Theory aside, Lincoln had an insurrection on his hands. There was no possibility of misinterpretation. Secession was rebellion. At first it was in the hands of James Buchanan, who threw his up in despair. By April 1861, the newly elected president had not only secession to deal with, but also a military conflict. He hoped that the rebellious states might see the light of reason and reasonable compromise. The Confederacy, though, had no interest in negotiation.
Could Lincoln have had any real doubt about the scope of his war powers and the appropriateness, even desirability, of using them? From the start, he could have said to the Confederacy: “The Constitution does not give you the right to secede. You claim you have done that. We do not recognize that your claim is valid. You are not an independent nation. You have rebelled against the law of the land. If you challenge the law, do so in the courts and in Congress, through the processes set out in the Constitution. At the moment, you are not an independent nation. You are insurrectionists. You have stolen property that belongs not to you but to the entire American people. You have committed acts of theft and murder. I am asking Congress to pass a law that states that all property used to further such crimes is forfeited—that includes involuntary laborers whom you use to implement and sustain your criminal activities. In the meantime, since you are in armed rebellion, under my war powers as commander in chief, having taken an oath to uphold and preserve the union, I order the military to confiscate all property that helps the Confederacy sustain its unlawful activity. That includes all slaves. Confiscation means emancipation.”
Why, then, promulgate a Preliminary Emancipation Proclamation whose soft terms, if accepted, gave the Confederacy an almost indefinite extension of slavery? And why wait until January 1863 to do what many saw as inevitable? And then, why partial rather than total emancipation? And why hesitate so long to arrange for the enlistment of large numbers of Negro soldiers in the Union army? And why not, at least, on January 1, 1863, take the chance of saying that slavery anyplace in the United States undercuts the moral legitimacy of the Union war effort and declare total emancipation? At the Cooper Union in mid-January 1863, Wendell Phillips, representing antislavery’s impatience with partial emancipation, quoted Adams at length. The time, Phillips declared, had at last arrived when antislavery moralism had the legal authority to become antislavery activism. “Military necessity opens the door, but the moment Mr.

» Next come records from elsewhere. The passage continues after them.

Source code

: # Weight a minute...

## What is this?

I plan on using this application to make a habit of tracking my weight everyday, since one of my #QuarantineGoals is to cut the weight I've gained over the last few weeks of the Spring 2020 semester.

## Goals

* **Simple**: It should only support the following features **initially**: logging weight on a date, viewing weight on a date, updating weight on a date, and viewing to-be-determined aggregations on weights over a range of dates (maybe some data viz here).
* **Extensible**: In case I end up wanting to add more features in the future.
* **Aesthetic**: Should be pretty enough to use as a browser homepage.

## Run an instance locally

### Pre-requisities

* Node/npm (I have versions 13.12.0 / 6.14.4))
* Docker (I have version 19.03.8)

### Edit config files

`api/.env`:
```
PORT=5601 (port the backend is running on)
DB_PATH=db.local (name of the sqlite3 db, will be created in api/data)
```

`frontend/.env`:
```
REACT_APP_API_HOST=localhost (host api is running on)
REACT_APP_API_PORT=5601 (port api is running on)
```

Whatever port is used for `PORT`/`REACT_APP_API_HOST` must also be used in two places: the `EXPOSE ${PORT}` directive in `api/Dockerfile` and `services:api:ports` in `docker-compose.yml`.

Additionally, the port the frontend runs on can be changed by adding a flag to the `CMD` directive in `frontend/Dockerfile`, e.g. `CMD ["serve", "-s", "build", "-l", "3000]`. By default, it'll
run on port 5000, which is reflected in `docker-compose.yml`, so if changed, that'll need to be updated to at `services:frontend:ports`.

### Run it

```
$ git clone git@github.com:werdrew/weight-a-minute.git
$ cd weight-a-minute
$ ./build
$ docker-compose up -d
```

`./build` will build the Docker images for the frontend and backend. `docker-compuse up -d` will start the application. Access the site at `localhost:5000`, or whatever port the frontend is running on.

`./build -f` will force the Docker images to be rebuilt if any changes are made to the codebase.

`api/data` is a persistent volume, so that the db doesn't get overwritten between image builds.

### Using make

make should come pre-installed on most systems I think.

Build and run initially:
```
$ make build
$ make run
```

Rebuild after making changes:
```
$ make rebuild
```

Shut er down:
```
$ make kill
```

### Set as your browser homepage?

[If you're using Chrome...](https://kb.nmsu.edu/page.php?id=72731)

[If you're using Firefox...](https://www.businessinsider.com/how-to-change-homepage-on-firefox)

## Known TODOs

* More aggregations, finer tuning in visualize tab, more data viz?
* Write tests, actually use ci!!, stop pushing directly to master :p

LINCOLN enters it, there is but one duty under the Constitution, that is, to execute justice betwixt the master and the slave.” As Phillips understood, Lincoln, though his border state policy still held him back, had come very far from his approach in 1861–1862.
Another self-imposed concern still constrained him. In creating the Emancipation Proclamation, he had acted on his belief that the Constitution gave him the authority to emancipate slaves in the rebellious states. But, he asked, did it give him the power to emancipate slaves in the states that were not in rebellion? True, the Republican Congress would most likely be compliant, but would not, at some future date, the Supreme Court exercise its constitutional authority to review the legality of a total Emancipation Proclamation? And what if the Court declared it unconstitutional or even, accepting it as a war measure, ruled that at the end of the war former slaves should be returned to their status as property? And if he included emancipation in states that were not in rebellion, would it not be even more likely for the Court to rule that his war powers did not allow him to do so? There is reason to think, some have argued, that Lincoln took these considerations seriously. “Not even a war-powers proclamation,” one of our most distinguished historians of emancipation writes, “could trespass on the civil sovereignty of the law of slavery in the places where there was no war.” This is an unduly limited, unrealistic definition of “war”: it should be “war zone” or “theater of war,” which included the entire South, even the entire country, since every aspect of Southern and Northern life and society contributing to the Southern war effort came within the province of the president’s war powers. Anyway, what had Lincoln to fear from the Supreme Court? The only case challenging the president’s suspension of habeas corpus that might have come before the Roger Taney Court during the war, the Court declined to hear; the justices found a reason to deny the defendant’s appeal. In 1862, Lincoln filled three Supreme Court vacancies. In 1863, he added a tenth judge, and the next year, after Taney’s death, he appointed Samuel Chase, his antislavery secretary of the treasury.
Would a partial or even total emancipation act in the winter of 1861/1862 have been appealed to the Supreme Court? Who would have appealed it? Northern Democrats? Not likely. And would they have had standing? Inconceivable. Border state slave owners, who were not in rebellion and were still citizens of the United States? Possibly. Still, it would have been unlikely that the Court would accept the appeal. After all, most of the judges were already pro-Lincoln antislavery moralists, and, most important, they would have had the best interests of the Court strongly in mind. There was a war on. The Constitution gave the president immense power in such a circumstance. Lincoln could have been reasonably certain that the Court, whatever the views of individual members, would have, at a minimum, waited until the rebellion was put down, the war concluded. And what then? Put the horse back in the barn? Declare emancipation illegal? Return four million ex-slaves to slavery?
Lincoln may have been “nagged by the fear that the courts and lawyers just might, in the end,” as has been suggested, “decide that issuing proclamations of emancipation was not among” the war powers granted by the Constitution. He was, after all, a prudent lawyer, a brooding worrier, a constitutional conservative, and a peacemaker by temperament. His insistence on persuasion, prudence, and compromise rather than on taking risks exemplifies one of his great strengths. And it was sensible for him to fear radical action, especially its semi-dictatorial potential. But for two long years of war he had failed to grasp that the Southern elite was now an implacable enemy, and that boldness might be more in the nation’s interest than sluggish alternatives. Radical action meant two things: a defined policy, early on, to implement the enlistment of free blacks and self-liberated or army-liberated slaves into the military; and a comprehensive emancipation proclamation, freeing slaves everywhere rather than only in the states in rebellion.
There was, though, something more than constitutional scruples restraining Lincoln, influencing his judgment, motivating his emancipation proposals, and determining his lifelong commitment to colonization. He was, as he had always been, pessimistic about the practical difficulty, even the impossibility, of ever removing four million former slaves and half a million free blacks from the United States, though without any more promising alternative, he pushed it as far as reality allowed. Wendell Phillips had predicted, even advocated for, an alternative that Lincoln could not accept. Lincoln deeply feared a multiracial future in which whites would find it difficult, if not impossible, to co-exist with free blacks as equal citizens. It would be, he feared, a future in which a race war, both physical and psychological, would become a permanent feature of American life.